Politik ›› Vanath: Demokrat di Maluku Harus Banyak Belajar

Vanath: Demokrat di Maluku Harus Banyak Belajar


Ambon - Ketua Dewan Pimpinan Daerah (DPD) Partai Demokrat Provinsi Maluku Abdullah Vanath mengakui saat ini Partai Demokrat belum besar di Maluku. Harus banyak belajar dari Partai Golkar dan PDIP yang selama ini mengendalikan roda pemerintahan.

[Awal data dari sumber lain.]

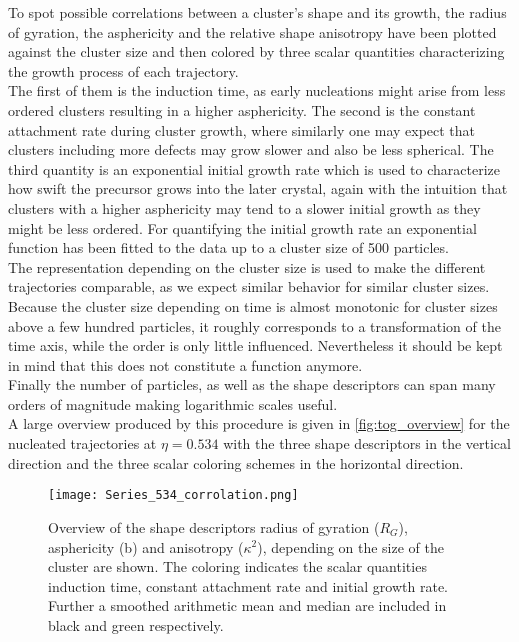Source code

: To spot possible correlations between a cluster's shape and its growth, the radius of gyration, the asphericity and the relative shape anisotropy have been plotted against the cluster size and then colored by three scalar quantities characterizing the growth process of each trajectory.\\ 
The first of them is the induction time, as early nucleations might arise from less ordered clusters resulting in a higher asphericity. The second is the constant attachment rate during cluster growth, where similarly one may expect that clusters including more defects may grow slower and also be less spherical. The third quantity is an exponential initial growth rate which is used to characterize how swift the precursor grows into the later crystal, again with the intuition that clusters with a higher asphericity may tend to a slower initial growth as they might be less ordered. For quantifying the initial growth rate an exponential function has been fitted to the data up to a cluster size of 500 particles.\\
The representation depending on the cluster size is used to make the different trajectories comparable, as we expect similar behavior for similar cluster sizes. Because the cluster size depending on time is almost monotonic for cluster sizes above a few hundred particles, it roughly corresponds to a transformation of the time axis, while the order is only little influenced. Nevertheless it should be kept in mind that this does not constitute a function anymore.\\
Finally the number of particles, as well as the shape descriptors can span many orders of magnitude making logarithmic scales useful.\\

A large overview produced by this procedure is given in \autoref{fig:tog_overview} for the nucleated trajectories at $\eta=0.534$ with the three shape descriptors in the vertical direction and the three scalar coloring schemes in the horizontal direction.\\

\begin{figure}[!h]
\centering
\texttt{[image: Series\_534\_corrolation.png]}
\caption[Tensor of gyration measurements from production data]{Overview of the shape descriptors radius of gyration ($R_G$), asphericity (b) and anisotropy ($\kappa^2$), depending on the size of the cluster are shown. The coloring indicates the scalar quantities induction time, constant attachment rate and initial growth rate. Further a smoothed arithmetic mean and median are included in black and green respectively.}
\label{fig:tog_overview}
\end{figure}

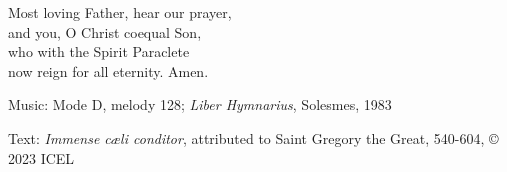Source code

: \hymn



\begin{underhymnverse}
Most loving Father, hear our prayer,\\
and you, O Christ coequal Son,\\
who with the Spirit Paraclete\\
now reign for all eternity. Amen.
\end{underhymnverse}

\begin{hymnsource}
Music: Mode D, melody 128; \emph{Liber Hymnarius}, Solesmes, 1983

Text: \emph{Immense cæli conditor}, attributed to Saint Gregory the Great, 540-604, © 2023 ICEL
\end{hymnsource}
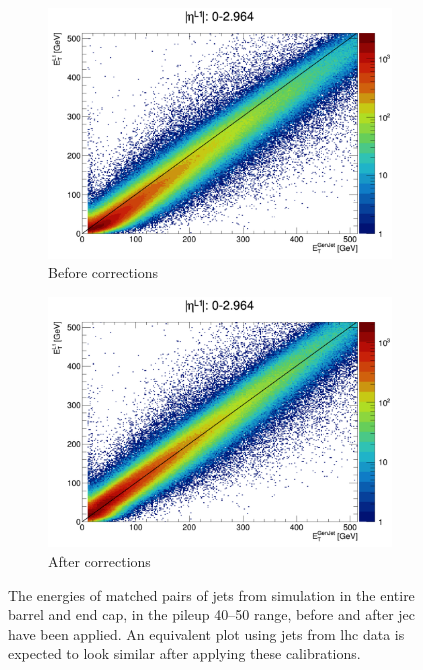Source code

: \begin{figure}[htbp]
    \centering
    \begin{subfigure}[b]{0.48\textwidth}
        \includegraphics[width=\textwidth]{./figures/jecs/scatterPlotBeforeBE.pdf}
        \caption{Before corrections}
        \label{fig:detector_jecs_scatter_before_BE}
    \end{subfigure}
    \hfill
    \begin{subfigure}[b]{0.48\textwidth}
        \includegraphics[width=\textwidth]{./figures/jecs/scatterPlotAfterBE.pdf}
        \caption{After corrections}
        \label{fig:detector_jecs_scatter_after_BE}
    \end{subfigure}
\caption[The energies of matched pairs of jets from simulation in the entire barrel and end cap, in the pileup 40--50 range, before and after jet energy corrections have been applied]{The energies of matched pairs of \glspl{jet} from simulation in the entire barrel and end cap, in the \gls{pileup} 40--50 range, before and after \acrlong{jec} have been applied. An equivalent plot using \glspl{jet} from \acrshort{lhc} data is expected to look similar after applying these calibrations.}
\label{fig:detector_jecs_scatter_BE}
\end{figure}

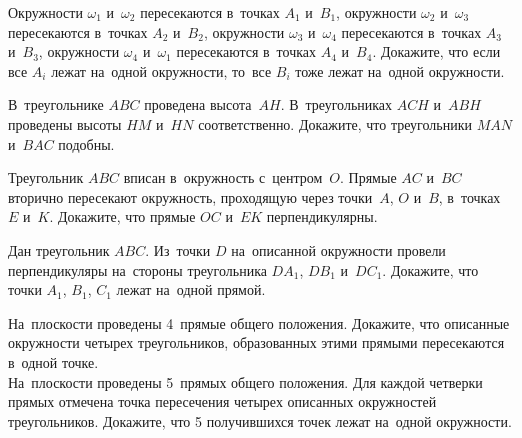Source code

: \begin{problems}
\item
Окружности $\omega_1$ и~$\omega_2$ пересекаются в~точках $A_1$ и~$B_1$,
окружности $\omega_2$ и~$\omega_3$ пересекаются в~точках $A_2$ и~$B_2$,
окружности $\omega_3$ и~$\omega_4$ пересекаются в~точках $A_3$ и~$B_3$,
окружности $\omega_4$ и~$\omega_1$ пересекаются в~точках $A_4$ и~$B_4$.
Докажите, что если все $A_i$ лежат на~одной окружности, то~все $B_i$ тоже
лежат на~одной окружности.

\item
В~треугольнике $ABC$ проведена высота~$AH$.
В~треугольниках $ACH$ и~$ABH$ проведены высоты $HM$ и~$HN$ соответственно.
Докажите, что треугольники $MAN$ и~$BAC$ подобны.

\item
Треугольник $ABC$ вписан в~окружность с~центром~$O$.
Прямые $AC$ и~$BC$ вторично пересекают окружность, проходящую через точки~$A$,
$O$ и~$B$, в~точках $E$ и~$K$.
Докажите, что прямые $OC$ и~$EK$ перпендикулярны.

\item
Дан треугольник $ABC$.
Из~точки $D$ на~описанной окружности провели перпендикуляры на~стороны
треугольника $D A_1$, $D B_1$ и~$D C_1$.
Докажите, что точки $A_1$, $B_1$, $C_1$ лежат на~одной прямой.

\item
\subproblem
На~плоскости проведены 4~прямые общего положения.
Докажите, что описанные окружности четырех треугольников, образованных этими
прямыми пересекаются в~одной точке.
\\
\subproblem
На~плоскости проведены 5~прямых общего положения.
Для каждой четверки прямых отмечена точка пересечения четырех описанных
окружностей треугольников.
Докажите, что 5 получившихся точек лежат на~одной окружности.

\end{problems}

Vanath mengatakan, Demokrat terbesar di Indonesia, namun belum besar di Maluku. “Partai Demokrat yang baru berusia 11 tahun harus lebih banyak belajar karena kita terbesar di Indonesia, tetapi kita belum besar di Maluku. Untuk itu kita harus banyak belajar dari Partai Golkar dan Partai PDIP. Pelajaran yang harus kita petik dari mereka karena roda pemerintahan yang ada di Maluku selama ini dikendalikan oleh PDIP dan Golkar,” ungkap Vanath dalam pidatonya, saat pera­yaan HUT Partai Demokrat ke-11, di Sekretariat DPD Partai Demokrat Maluku, Minggu (9/9).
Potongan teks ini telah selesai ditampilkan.